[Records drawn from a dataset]
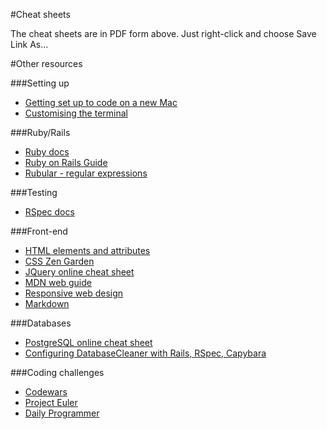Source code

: #Cheat sheets

The cheat sheets are in PDF form above. Just right-click and choose Save Link As...

#Other resources

###Setting up

- [Getting set up to code on a new Mac](http://www.moncefbelyamani.com/how-to-install-xcode-homebrew-git-rvm-ruby-on-mac/)
- [Customising the terminal](http://mindthecode.com/customize-the-terminal/)

###Ruby/Rails

- [Ruby docs](http://ruby-doc.org/)
- [Ruby on Rails Guide](http://guides.rubyonrails.org/)
- [Rubular - regular expressions](http://rubular.com/)

###Testing

- [RSpec docs](https://www.relishapp.com/rspec/)

###Front-end

- [HTML elements and attributes](http://simon.html5.org/html-elements)
- [CSS Zen Garden](http://csszengarden.com/)
- [JQuery online cheat sheet](http://oscarotero.com/jquery/)
- [MDN web guide](https://developer.mozilla.org/en-US/docs/Web)
- [Responsive web design](http://www.smashingmagazine.com/2011/01/12/guidelines-for-responsive-web-design/)
- [Markdown](http://daringfireball.net/projects/markdown/syntax)

###Databases

- [PostgreSQL online cheat sheet](http://www.petefreitag.com/cheatsheets/postgresql/)
- [Configuring DatabaseCleaner with Rails, RSpec, Capybara](http://devblog.avdi.org/2012/08/31/configuring-database_cleaner-with-rails-rspec-capybara-and-selenium/)

###Coding challenges

- [Codewars](http://www.codewars.com/)
- [Project Euler](https://projecteuler.net/)
- [Daily Programmer](http://www.reddit.com/r/dailyprogrammer)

◆ WORK INSTRUCTIONS
Exact repetition of all entries is required. The pictures should not appear.

◆ YOUR RESPONSE
Source code

: #Cheat sheets

The cheat sheets are in PDF form above. Just right-click and choose Save Link As...

#Other resources

###Setting up

- [Getting set up to code on a new Mac](http://www.moncefbelyamani.com/how-to-install-xcode-homebrew-git-rvm-ruby-on-mac/)
- [Customising the terminal](http://mindthecode.com/customize-the-terminal/)

###Ruby/Rails

- [Ruby docs](http://ruby-doc.org/)
- [Ruby on Rails Guide](http://guides.rubyonrails.org/)
- [Rubular - regular expressions](http://rubular.com/)

###Testing

- [RSpec docs](https://www.relishapp.com/rspec/)

###Front-end

- [HTML elements and attributes](http://simon.html5.org/html-elements)
- [CSS Zen Garden](http://csszengarden.com/)
- [JQuery online cheat sheet](http://oscarotero.com/jquery/)
- [MDN web guide](https://developer.mozilla.org/en-US/docs/Web)
- [Responsive web design](http://www.smashingmagazine.com/2011/01/12/guidelines-for-responsive-web-design/)
- [Markdown](http://daringfireball.net/projects/markdown/syntax)

###Databases

- [PostgreSQL online cheat sheet](http://www.petefreitag.com/cheatsheets/postgresql/)
- [Configuring DatabaseCleaner with Rails, RSpec, Capybara](http://devblog.avdi.org/2012/08/31/configuring-database_cleaner-with-rails-rspec-capybara-and-selenium/)

###Coding challenges

- [Codewars](http://www.codewars.com/)
- [Project Euler](https://projecteuler.net/)
- [Daily Programmer](http://www.reddit.com/r/dailyprogrammer)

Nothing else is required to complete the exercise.